Weisman became the target of neo-Nazi trolls on Twitter during the 2016 presidential election. His new book, “(((Semitism))): Being Jewish In America In The Age Of Trump,” recounts the moment he was defined as a Jew and how he was barraged by anti-Semitic tweets after linking to an article that criticized Donald Trump.

“In May 2016, there was a time when Donald Trump was coming marauding through the Republican primaries. There was this notion that some deus ex machina was going to swoop down and keep him from the nomination but of course that never happened,” Weisman recalled the moment that “changed his life,” in his own words. “And a Washington Post columnist, Robert Kagan, wrote a piece, This is How Fascism Comes to America, and as I do often, I just took a snippet of it put it on Twitter with a link, sent it out and I got a response back that just said, ‘Hello, Weisman.’ That was it. But Weisman was in three parentheses. I never really thought about my name being very Jewish-ish, but in that context, I kind of intuited that it had something to do with the Jewishness of my name. And I said, ‘Care to explain?’ And he said back, ‘Whoa ho ho, the vaunted Ashkenazi intelligence, I am belling the cat from my fellow goy.’ And then this onslaught of anti-Semitic hatred just started flowing to me and it turned out that ‘belling the cat’ is a literal term that there’s a software out there that we didn’t know about called the coincidence indicator that search out Jews with the three parentheses around their names for these kinds of search and destroy attacks on social media.”

Weisman acknowledged that writing the book changed his view of Judaism. “I talked to this rabbi who said, ‘If you look at the Torah, it says, ‘Where the Jew sees injustice, the Jew is supposed to stand up against injustice.’ And it was an embarrassing moment for me because it had never occurred to me to think about my religion and look to my religion for answers. I started thinking about Judaism as a religion and not as an identity, and not as a political persuasion. I think that’s the most important thing that happened in the whole process of this book.”

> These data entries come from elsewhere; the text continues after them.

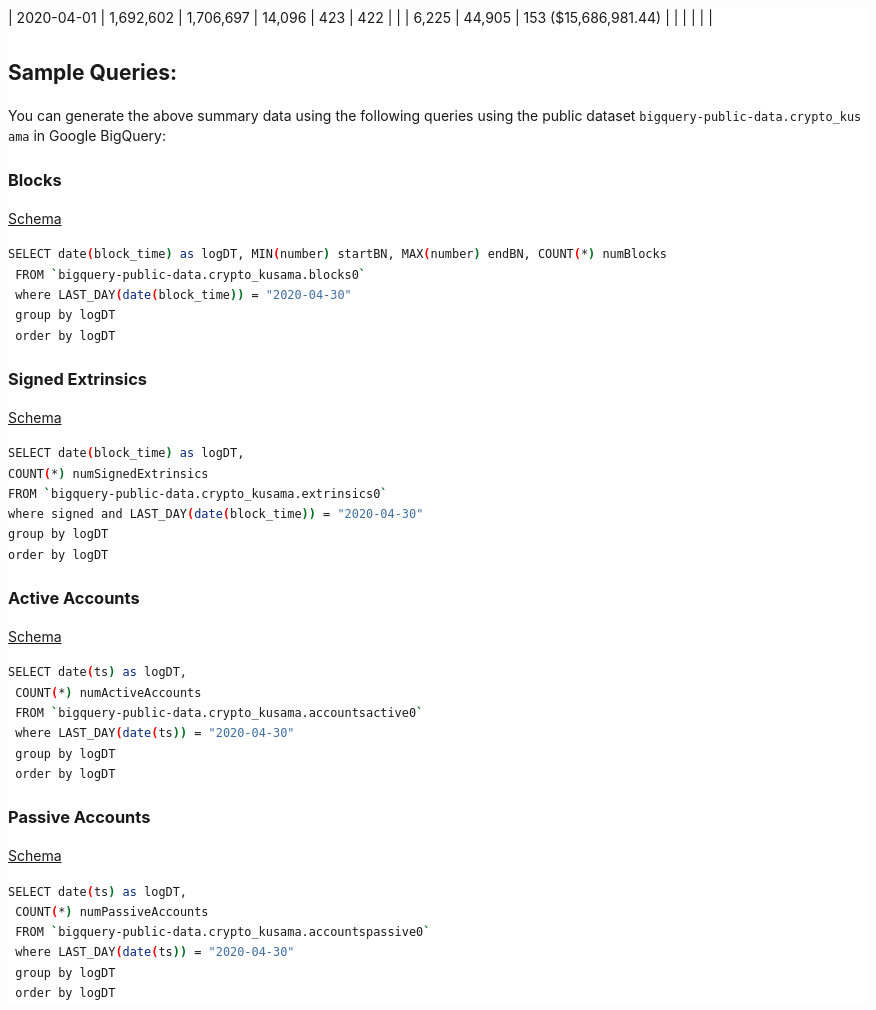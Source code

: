 | 2020-04-01 | 1,692,602 | 1,706,697 | 14,096 | 423 | 422 |  |  | 6,225 | 44,905 | 153 ($15,686,981.44) |   |   |  |  |  |

## Sample Queries:
You can generate the above summary data using the following queries using the public dataset `bigquery-public-data.crypto_kusama` in Google BigQuery:


### Blocks 

[Schema](https://github.com/colorfulnotion/substrate-etl/blob/main/schema/blocks.json)

```bash
SELECT date(block_time) as logDT, MIN(number) startBN, MAX(number) endBN, COUNT(*) numBlocks 
 FROM `bigquery-public-data.crypto_kusama.blocks0`  
 where LAST_DAY(date(block_time)) = "2020-04-30" 
 group by logDT 
 order by logDT
```

### Signed Extrinsics 

[Schema](https://github.com/colorfulnotion/substrate-etl/blob/main/schema/extrinsics.json)

```bash
SELECT date(block_time) as logDT, 
COUNT(*) numSignedExtrinsics 
FROM `bigquery-public-data.crypto_kusama.extrinsics0`  
where signed and LAST_DAY(date(block_time)) = "2020-04-30" 
group by logDT 
order by logDT
```

### Active Accounts 

[Schema](https://github.com/colorfulnotion/substrate-etl/blob/main/schema/accountsactive.json)

```bash
SELECT date(ts) as logDT, 
 COUNT(*) numActiveAccounts 
 FROM `bigquery-public-data.crypto_kusama.accountsactive0` 
 where LAST_DAY(date(ts)) = "2020-04-30" 
 group by logDT 
 order by logDT
```

### Passive Accounts 

[Schema](https://github.com/colorfulnotion/substrate-etl/blob/main/schema/accountspassive.json)

```bash
SELECT date(ts) as logDT, 
 COUNT(*) numPassiveAccounts 
 FROM `bigquery-public-data.crypto_kusama.accountspassive0` 
 where LAST_DAY(date(ts)) = "2020-04-30" 
 group by logDT 
 order by logDT
```
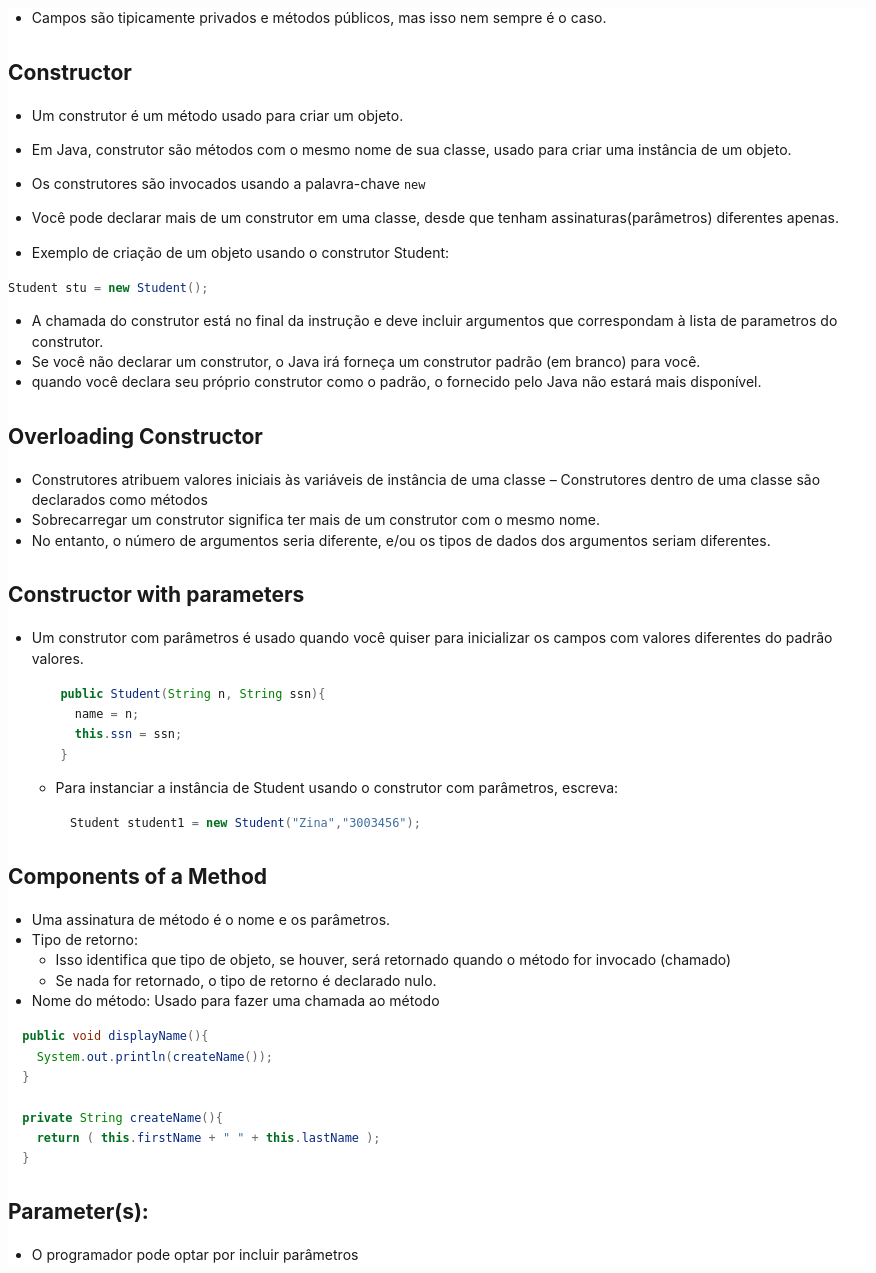 - Campos são tipicamente privados e métodos públicos, mas isso nem sempre é o caso.

## Constructor
- Um construtor é um método usado para criar um objeto.
- Em Java, construtor são métodos com o mesmo nome
  de sua classe, usado para criar uma instância de um objeto.
- Os construtores são invocados usando a palavra-chave `new`
- Você pode declarar mais de um construtor em uma classe,
  desde que tenham assinaturas(parâmetros) diferentes apenas.


- Exemplo de criação de um objeto usando o construtor Student:
```java
Student stu = new Student();
```
- A chamada do construtor está no final da instrução e deve incluir argumentos
  que correspondam à lista de parametros do construtor.
- Se você não declarar um construtor, o Java irá
  forneça um construtor padrão (em branco) para você.
- quando você declara seu próprio construtor como o padrão,
  o fornecido pelo Java não estará mais disponível.

## Overloading Constructor
- Construtores atribuem valores iniciais às variáveis ​​de instância de uma classe
  – Construtores dentro de uma classe são declarados como métodos
- Sobrecarregar um construtor significa ter mais de um construtor com o mesmo nome.
- No entanto, o número de argumentos seria diferente, e/ou
  os tipos de dados dos argumentos seriam diferentes.

## Constructor with parameters
- Um construtor com parâmetros é usado quando você quiser
  para inicializar os campos com valores diferentes do padrão
  valores.
  ```java
      public Student(String n, String ssn){
        name = n;
        this.ssn = ssn;
      }
  ```
  - Para instanciar a instância de Student usando o construtor com parâmetros, escreva:
    ```java
      Student student1 = new Student("Zina","3003456");
    ```

## Components of a Method
- Uma assinatura de método é o nome e os parâmetros.
- Tipo de retorno:
  - Isso identifica que tipo de objeto, se houver, será retornado quando o método for invocado (chamado)
  - Se nada for retornado, o tipo de retorno é declarado nulo.
- Nome do método: Usado para fazer uma chamada ao método
```java
  public void displayName(){
    System.out.println(createName());
  }

  private String createName(){
    return ( this.firstName + " " + this.lastName );
  }
```
## Parameter(s):
- O programador pode optar por incluir parâmetros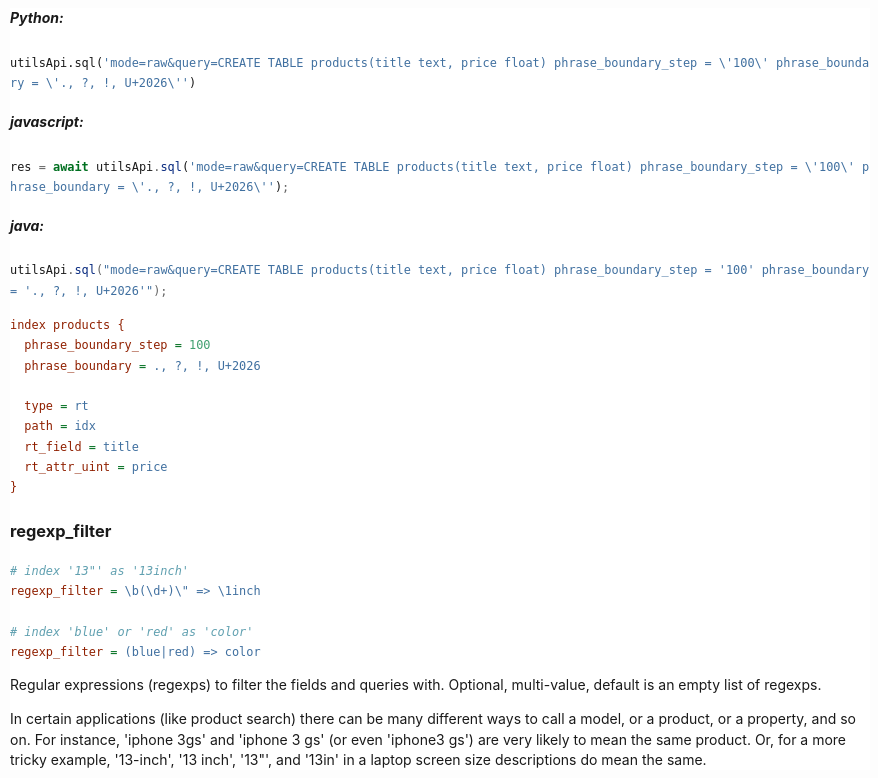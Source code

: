 ##### Python:



```python
utilsApi.sql('mode=raw&query=CREATE TABLE products(title text, price float) phrase_boundary_step = \'100\' phrase_boundary = \'., ?, !, U+2026\'')
```

##### javascript:



```javascript
res = await utilsApi.sql('mode=raw&query=CREATE TABLE products(title text, price float) phrase_boundary_step = \'100\' phrase_boundary = \'., ?, !, U+2026\'');
```

##### java:



```java
utilsApi.sql("mode=raw&query=CREATE TABLE products(title text, price float) phrase_boundary_step = '100' phrase_boundary = '., ?, !, U+2026'");
```



```ini
index products {
  phrase_boundary_step = 100
  phrase_boundary = ., ?, !, U+2026

  type = rt
  path = idx
  rt_field = title
  rt_attr_uint = price
}
```


### regexp_filter

```ini
# index '13"' as '13inch'
regexp_filter = \b(\d+)\" => \1inch

# index 'blue' or 'red' as 'color'
regexp_filter = (blue|red) => color
```


Regular expressions (regexps) to filter the fields and queries with. Optional, multi-value, default is an empty list of regexps.

In certain applications (like product search) there can be many different ways to call a model, or a product, or a property, and so on. For instance, 'iphone 3gs' and 'iphone 3 gs' (or even 'iphone3 gs') are very likely to mean the same product. Or, for a more tricky example, '13-inch', '13 inch', '13"', and '13in' in a laptop screen size descriptions do mean the same.
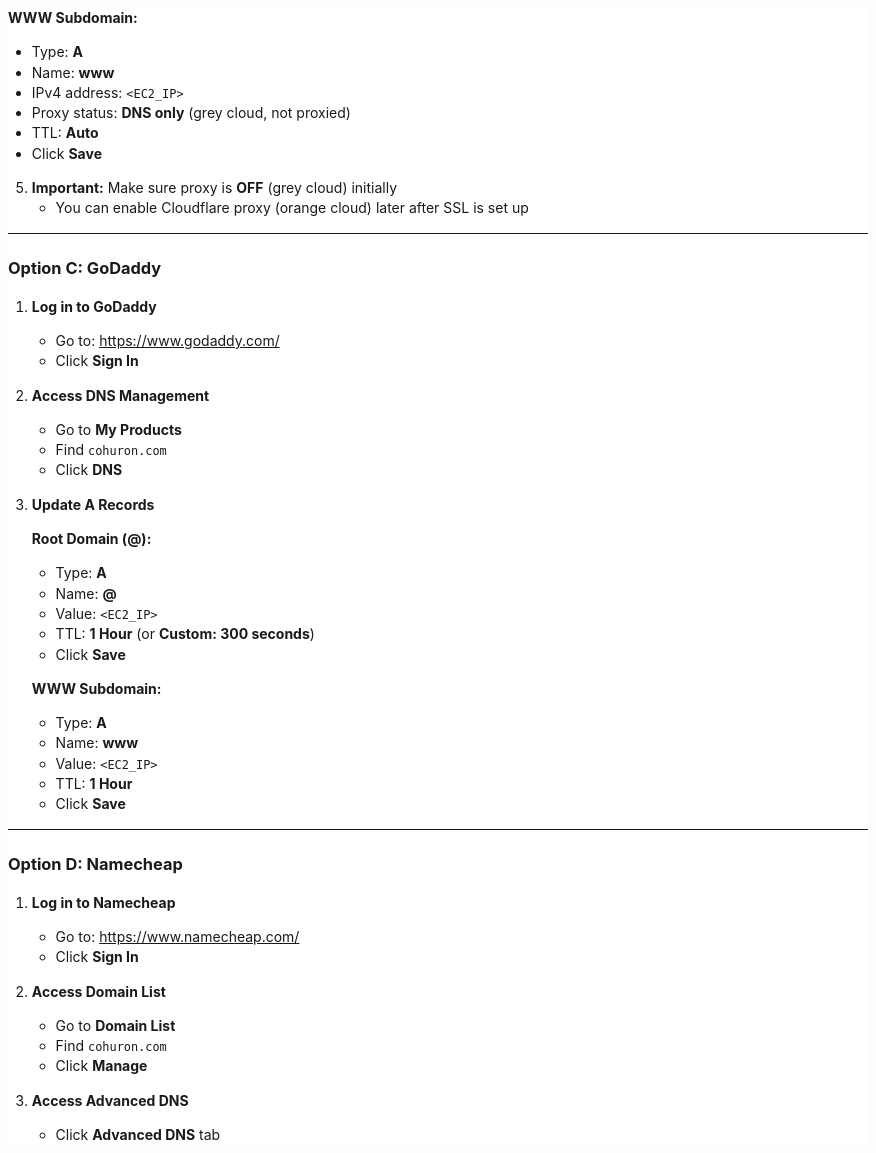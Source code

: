    **WWW Subdomain:**
   - Type: **A**
   - Name: **www**
   - IPv4 address: `<EC2_IP>`
   - Proxy status: **DNS only** (grey cloud, not proxied)
   - TTL: **Auto**
   - Click **Save**

5. **Important:** Make sure proxy is **OFF** (grey cloud) initially
   - You can enable Cloudflare proxy (orange cloud) later after SSL is set up

---

### Option C: GoDaddy

1. **Log in to GoDaddy**
   - Go to: https://www.godaddy.com/
   - Click **Sign In**

2. **Access DNS Management**
   - Go to **My Products**
   - Find `cohuron.com`
   - Click **DNS**

3. **Update A Records**

   **Root Domain (@):**
   - Type: **A**
   - Name: **@**
   - Value: `<EC2_IP>`
   - TTL: **1 Hour** (or **Custom: 300 seconds**)
   - Click **Save**

   **WWW Subdomain:**
   - Type: **A**
   - Name: **www**
   - Value: `<EC2_IP>`
   - TTL: **1 Hour**
   - Click **Save**

---

### Option D: Namecheap

1. **Log in to Namecheap**
   - Go to: https://www.namecheap.com/
   - Click **Sign In**

2. **Access Domain List**
   - Go to **Domain List**
   - Find `cohuron.com`
   - Click **Manage**

3. **Access Advanced DNS**
   - Click **Advanced DNS** tab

According to Weisman, there are two ways to look at how the Trump presidency has impacted the fate of the Jewish community in America. “The tribalists view everything through the prism of, ‘What is going to be good for the state of Israel and empower and strengthen Israel,’” and therefore point to Trump’s strong pro-Israel record, he explained. The Internationalists, however, view the rise of nationalism in so many forms as usually bad for the Jews. Weisman went to claim that the security of Israel would be in jeopardy if the United States becomes a hostile nation to Jews, while noting, “I’m not saying that we’re there.”

Zipperstein countered Weisman’s assertion that American Jews might not be safe in the future. “The kinds of forces that you’ve encountered, which are unbelievably unpleasant, they’ve risen beyond the shadows in the wake of the last election, and that’s disturbing. But to the extent to which people in the United States are truly threatened, they’re not us,” he stated. “America’s not going to become overly anti-Semitic.”

The historian also described anti-Semitism as “hating Jews more than is necessary” and when that goes beyond the point of the rational, especially in wake of negative stories about prominent Jews and people with common Jewish surnames. Zipperstein joked that “half the Cohens in this goddamn city are on the news every single night,” referencing to the widely reported FBI raids of the home and offices of Trump’s personal lawyer Michael Cohen. “I think it’s once you actually cross that line and begin to conceptualize, that one identifies anti-Semitism.”

Weisman concluded the evening’s discussion by saying that the way to fight anti-Semitism is by banding together with Latinos, Muslims, and African-Americans to stand up against all bigotry “because if you stand up in a coalition against bigotry, it’s not self-serving, it’s not liberal, it’s not conservative. It is standing up for something that we should all agree on.”